With search cost-per-click (CPC) rates starting to rise again in many industries, it’s important to make sure you are fully leveraging all your search engine marketing (SEM), social media, and online targeting assets.
This week, I’ll cover five assets you may not be fully deploying in your social media and SEM campaigns. I also include a special note for retailers struggling with the big changes that have come to Google Product Listing Ads (PLAs).
- The search intent of your organic traffic. SEO traffic may feel like it’s free, but you know as well as anyone that a lot of effort goes into getting and maintaining the top positions that drive SEO traffic for key terms. However, as is true for every traffic source, visitors you get via organic search may not be ready to purchase at the time you are lucky enough to have them visiting your site. Make sure you have a search traffic retargeting program in place to market to those visitors after they leave. Although you can use Google AdWords Display Network retargeting, you may find you have better reach and control by partnering with an agency or digital solutions provider. Some of the new platforms out there let you leverage the intent inherent in the initial visit to personalize the display ads and improve response even further.Many display solutions providers and agencies can retarget within Facebook’s Exchange making it possible to tune messages to include a social media call-to-action instead of a typical brand or direct response message.
- The search intent of your PPC traffic. Visitors from pay-per-click (PPC) – like those arriving via organic search – have exhibited a strong interest in your products, services, or brand (some call this “purchase signal”) and therefore are often even more valuable from a display ad retargeting basis than the organic search traffic, because you actually made a conscious effort to target specific keywords, geographies, devices, and dayparts with your PPC campaign (I certainly hope you used all the targeting levers at your disposal). So the value of these PPC visitors will be even better on average than organic traffic (except for brand keywords).
- Your customer email list.OK, here’s the one you probably never thought of because some of the ways you can leverage your customer email list are fairly new:
- Retarget them when you send them email. Why? Because many users read their email in a browser and that often means that you have an opportunity to drop a retargeting cookie (and create a specific segment or treat the users individually). Retargeting inventory is a great way to reinforce your brand as well as drive incremental sales and response.
- Use Facebook’s Custom Audience Targeting feature.Facebook recently rolled out a customer audience targeting feature that lets you, within Facebook, anonymously target your current customers by uploading their email addresses or phone numbers.
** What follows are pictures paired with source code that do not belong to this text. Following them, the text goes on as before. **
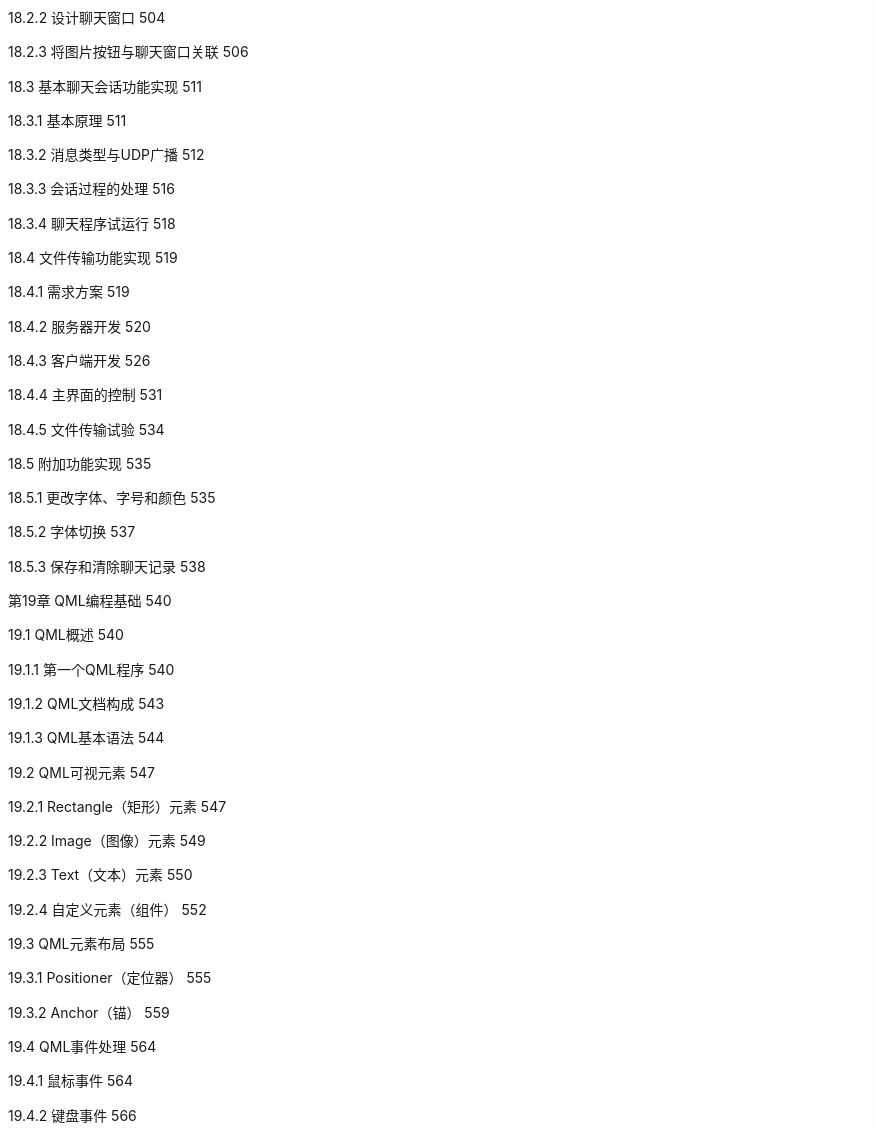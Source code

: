 18.2.2 设计聊天窗口 504

18.2.3 将图片按钮与聊天窗口关联 506

18.3 基本聊天会话功能实现 511

18.3.1 基本原理 511

18.3.2 消息类型与UDP广播 512

18.3.3 会话过程的处理 516

18.3.4 聊天程序试运行 518

18.4 文件传输功能实现 519

18.4.1 需求方案 519

18.4.2 服务器开发 520

18.4.3 客户端开发 526

18.4.4 主界面的控制 531

18.4.5 文件传输试验 534

18.5 附加功能实现 535

18.5.1 更改字体、字号和颜色 535

18.5.2 字体切换 537

18.5.3 保存和清除聊天记录 538

第19章 QML编程基础 540

19.1 QML概述 540

19.1.1 第一个QML程序 540

19.1.2 QML文档构成 543

19.1.3 QML基本语法 544

19.2 QML可视元素 547

19.2.1 Rectangle（矩形）元素 547

19.2.2 Image（图像）元素 549

19.2.3 Text（文本）元素 550

19.2.4 自定义元素（组件） 552

19.3 QML元素布局 555

19.3.1 Positioner（定位器） 555

19.3.2 Anchor（锚） 559

19.4 QML事件处理 564

19.4.1 鼠标事件 564

19.4.2 键盘事件 566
While this may seem weird and non-anonymous, the upload is hashed (anonymized) by Facebook on both sides when the ad server creates the segment in order to facilitate ad serving. The easiest way to think of this functionality is as a retargeting campaign that allows you to use the email address as a more permanent cookie than a typical retargeting campaign might allow. This form of advertising is particularly useful if you want to:
- Build likes. Of course your current customers generally like you. This is your opportunity to get them to “like” you.
- Build share of attention, awareness, and purchase intent, which of course leads to sales and increased share of wallet.
- Your non-converting email registrants. The above three ways to use your customer email lists also work for non-customers who have registered and not converted yet. Your relative willingness to pay for impressions or clicks against non-converting audiences will of course depend on your business and your marketing objectives. Some marketing departments actually place a greater value on new customer acquisition than on revenue captured from existing customers. Regardless of your strategy and KPIs, you can tune the messages that non-customers see so that they are better suited to their status and perhaps more promotional in order to get those prospects converted into customers.
- Your Google+ (formerly Places) page. While “Plus Pages” for businesses are still evolving, some data seems to indicate that turning on the social media extension in your AdWords campaign increases the overall visibility and CTR on your ads (with commensurate increases in Quality Score). If you are a large enough marketer not to have an embarrassingly low Google+ count, it may make sense to turn this extension on. If your Google+ count is low, consider using other means to get your number up.
Special Note for Retailers
In addition to taking note of the above advice, retailers need to make sure that they are fully deployed into Google’s Product Listing Ads shopping feeds, especially if their average price, profit margin, and conversion is high enough to cover at least the minimum one-cent bid per click.
Please do not wait: get your data feed in order! A clean data feed is a powerful SEM asset, not only for the Google PLA ecosystem but also for the comparison shopping engines (CSE) and other marketplaces such as those provided by eBay, Amazon, Buy.com, Overstock, and Sears.